The former Church of Ireland building, built in 1861, was designed by Welland and Gillespie. Its entry in the National Inventory of Architectural Heritage describes it as a "landmark building within Ballylanders" and as having "some unusual architectural features including crests of the Earls of Kingston".

==Ecology==

Griston Bog, on the west side of the village, is a nature reserve and bird sanctuary which is home to birds, insects and plants. The 2023-2028 conservation plan for the site notes that this is a lowland raised bog. The habitats on this nature reserve include cutover bog regenerated as marsh, raised bog, wet grassland, artificial pond, reed and large sedge swamps, drainage ditches, wet pedunculate oak-ash woodland and conifer plantation. The site does not have any protected site status. The raised bog reserve and education centre at the site is managed by Ballyhoura Heritage and Environment.

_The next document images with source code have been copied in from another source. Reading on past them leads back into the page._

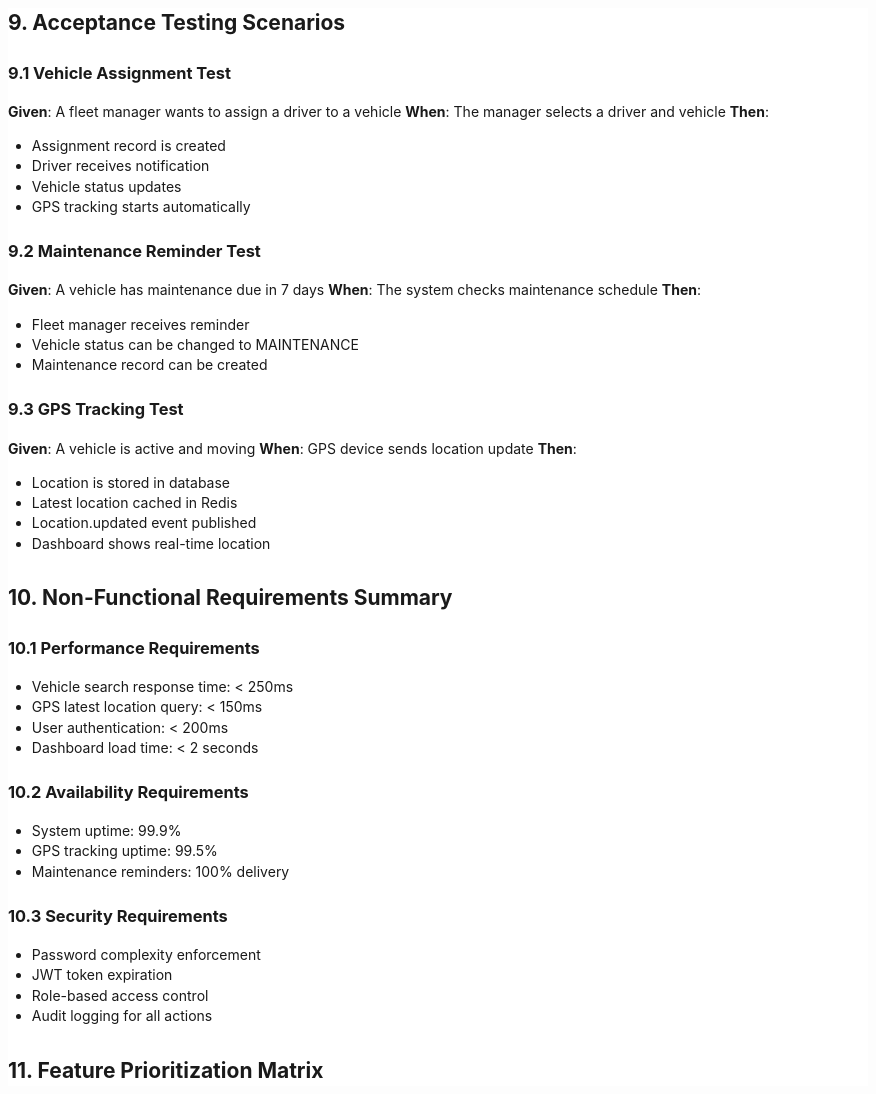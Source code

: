 ## 9. Acceptance Testing Scenarios

### 9.1 Vehicle Assignment Test
**Given**: A fleet manager wants to assign a driver to a vehicle
**When**: The manager selects a driver and vehicle
**Then**: 
- Assignment record is created
- Driver receives notification
- Vehicle status updates
- GPS tracking starts automatically

### 9.2 Maintenance Reminder Test
**Given**: A vehicle has maintenance due in 7 days
**When**: The system checks maintenance schedule
**Then**:
- Fleet manager receives reminder
- Vehicle status can be changed to MAINTENANCE
- Maintenance record can be created

### 9.3 GPS Tracking Test
**Given**: A vehicle is active and moving
**When**: GPS device sends location update
**Then**:
- Location is stored in database
- Latest location cached in Redis
- Location.updated event published
- Dashboard shows real-time location

## 10. Non-Functional Requirements Summary

### 10.1 Performance Requirements
- Vehicle search response time: < 250ms
- GPS latest location query: < 150ms
- User authentication: < 200ms
- Dashboard load time: < 2 seconds

### 10.2 Availability Requirements
- System uptime: 99.9%
- GPS tracking uptime: 99.5%
- Maintenance reminders: 100% delivery

### 10.3 Security Requirements
- Password complexity enforcement
- JWT token expiration
- Role-based access control
- Audit logging for all actions

## 11. Feature Prioritization Matrix
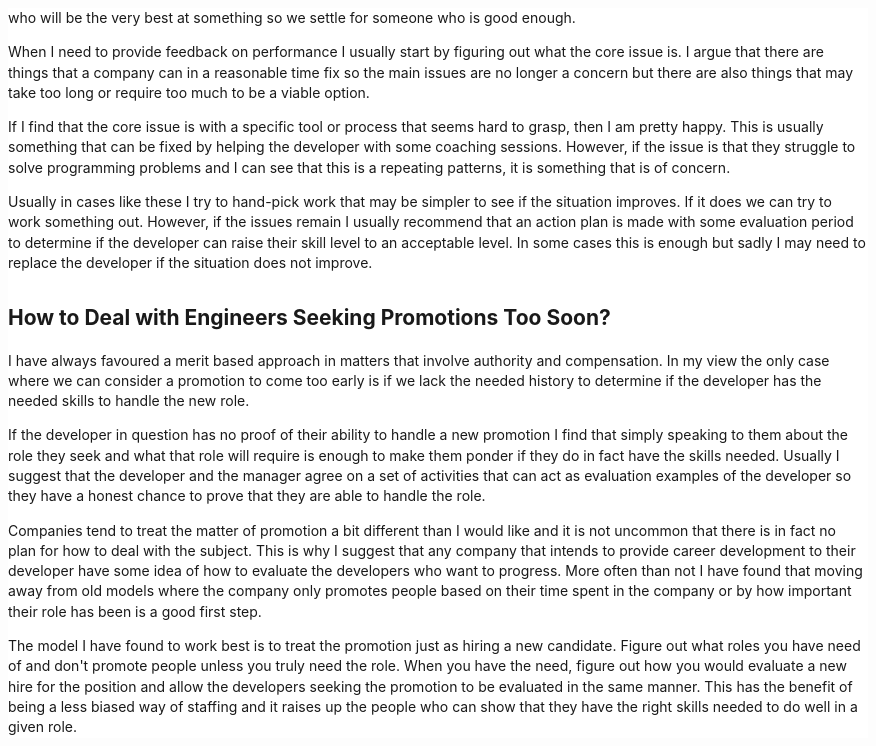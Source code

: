 who will be the very best at something so we settle for someone
who is good enough.

When I need to provide feedback on performance I usually start
by figuring out what the core issue is. I argue that there are
things that a company can in a reasonable time fix so the
main issues are no longer a concern but there are also things
that may take too long or require too much to be a viable option.

If I find that the core issue is with a specific tool or process
that seems hard to grasp, then I am pretty happy. This is usually
something that can be fixed by helping the developer with some
coaching sessions.
However, if the issue is that they struggle to solve programming
problems and I can see that this is a repeating patterns, it
is something that is of concern.

Usually in cases like these I try to hand-pick work that may
be simpler to see if the situation improves. If it does we
can try to work something out. However, if the issues remain
I usually recommend that an action plan is made with some
evaluation period to determine if the developer can raise
their skill level to an acceptable level. In some cases this
is enough but sadly I may need to replace the developer if
the situation does not improve.

## How to Deal with Engineers Seeking Promotions Too Soon?

I have always favoured a merit based approach in matters that
involve authority and compensation. In my view the only
case where we can consider a promotion to come too early
is if we lack the needed history to determine if the developer
has the needed skills to handle the new role.

If the developer in question has no proof of their ability to
handle a new promotion I find that simply speaking to them
about the role they seek and what that role will require is
enough to make them ponder if they do in fact have the skills
needed. Usually I suggest that the developer and the manager
agree on a set of activities that can act as evaluation examples
of the developer so they have a honest chance to prove that they
are able to handle the role.

Companies tend to treat the matter of promotion a bit different
than I would like and it is not uncommon that there is in fact
no plan for how to deal with the subject. This is why I suggest
that any company that intends to provide career development to
their developer have some idea of how to evaluate the developers
who want to progress. More often than not I have found that
moving away from old models where the company only promotes
people based on their time spent in the company or by how
important their role has been is a good first step.

The model I have found to work best is to treat the promotion just
as hiring a new candidate. Figure out what roles you have need of
and don't promote people unless you truly need the role. When
you have the need, figure out how you would evaluate a new hire
for the position and allow the developers seeking the promotion
to be evaluated in the same manner. This has the benefit of being
a less biased way of staffing and it raises up the people who
can show that they have the right skills needed to do well in
a given role.
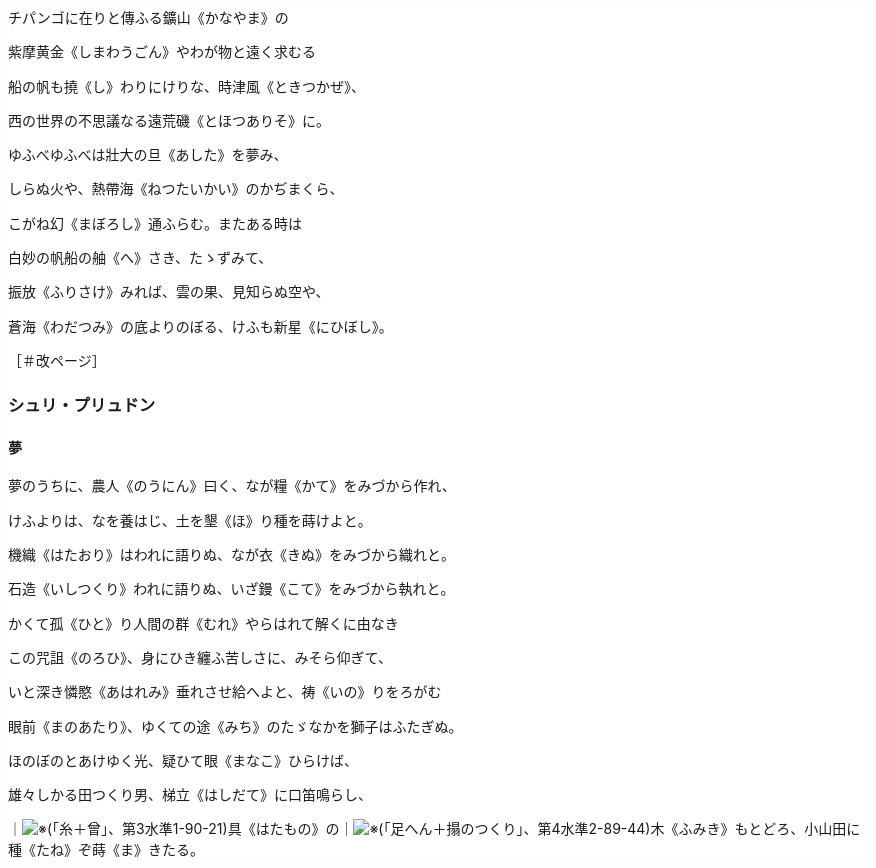 
チパンゴに在りと傳ふる鑛山《かなやま》の

紫摩黄金《しまわうごん》やわが物と遠く求むる

船の帆も撓《し》わりにけりな、時津風《ときつかぜ》、

西の世界の不思議なる遠荒磯《とほつありそ》に。



ゆふべゆふべは壯大の旦《あした》を夢み、

しらぬ火や、熱帶海《ねつたいかい》のかぢまくら、

こがね幻《まぼろし》通ふらむ。またある時は



白妙の帆船の舳《へ》さき、たゝずみて、

振放《ふりさけ》みれば、雲の果、見知らぬ空や、

蒼海《わだつみ》の底よりのぼる、けふも新星《にひぼし》。

［＃改ページ］



### シュリ・プリュドン






#### 夢




夢のうちに、農人《のうにん》曰く、なが糧《かて》をみづから作れ、

けふよりは、なを養はじ、土を墾《ほ》り種を蒔けよと。

機織《はたおり》はわれに語りぬ、なが衣《きぬ》をみづから織れと。

石造《いしつくり》われに語りぬ、いざ鏝《こて》をみづから執れと。



かくて孤《ひと》り人間の群《むれ》やらはれて解くに由なき

この咒詛《のろひ》、身にひき纏ふ苦しさに、みそら仰ぎて、

いと深き憐愍《あはれみ》垂れさせ給へよと、祷《いの》りをろがむ

眼前《まのあたり》、ゆくての途《みち》のたゞなかを獅子はふたぎぬ。



ほのぼのとあけゆく光、疑ひて眼《まなこ》ひらけば、

雄々しかる田つくり男、梯立《はしだて》に口笛鳴らし、

｜![※(「糸＋曾」、第3水準1-90-21)](https://www.aozora.gr.jp/cards/000235/files/../../../gaiji/1-90/1-90-21.png)具《はたもの》の｜![※(「足へん＋搨のつくり」、第4水準2-89-44)](https://www.aozora.gr.jp/cards/000235/files/../../../gaiji/2-89/2-89-44.png)木《ふみき》もとどろ、小山田に種《たね》ぞ蒔《ま》きたる。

Rare and/or indicator plant and animal species occurring at the site include the Common frog (Rana temporaria), Meadow pipit (Anthus pratensis), Bog moss (Sphagnum spp), lichen (Cladonia spp.), Sundew (Drosera anglica) and Common lizard (Lacerta vivipara). Griston Bog is of ornithological significance for a range of bird species, such as the Hen Harrier (Circus cyaneus) and Merlin (Falco columbarius).

== Sports ==
There has been a Gaelic Athletic Association football team in Ballylanders since 1888 - the team then were the Ballylanders Shamrocks. Ballylanders won the County Junior Football Championship in 1911. The local Gaelic Athletic Association club, Ballylanders GAA, won the Limerick Senior Football Championship in 1917, 1999, 2007 and 2014.

A Ballylanders Ladies' Gaelic Football Association (LGFA) club was established in 2000. Since then, the club has grown and fields teams at underage levels and two adult teams. The LGFA club were Junior Champions in 2010, Intermediate Champions in 2014 and Senior Champions in 2015, 2016 and 2017.

Ballylanders Soccer Club was established in 1987 and acquired its own club grounds in 1992. This 7.5 acre site has a clubhouse, two full-size playing pitches, a full-size floodlit training pitch, and an amenity walk around the perimeter.

== Notable people ==
- John Crowley (1891-1942) was an Irish revolutionary and hunger striker, holding the Guinness World Record for the longest hunger strike in history - 94 days. Participating alongside his brother and several other prisoners, the 1920 Cork hunger strike occurred at time as that of Lord Mayor of Cork, Terence MacSwiney.
- Peter William Crowley (1900-1963) was an Irish revolutionary and hunger striker who took part in the same hunger strike as his elder brother John.
- Tadhg Crowley (1890-1970) was an Irish Fianna Fáil politician. He was first elected to Dáil Éireann as a Teachta Dála (TD) for the Limerick constituency at the June 1927 general election.
- Frank Dineen (1862–1916) was an athlete of the early 1880s who later became the only person to ever hold both posts of president (1885–1898) and Secretary (1898–1901) of the Gaelic Athletic Association. In 1907, he fronted the purchase of the Croke Park site out of his own personal finances.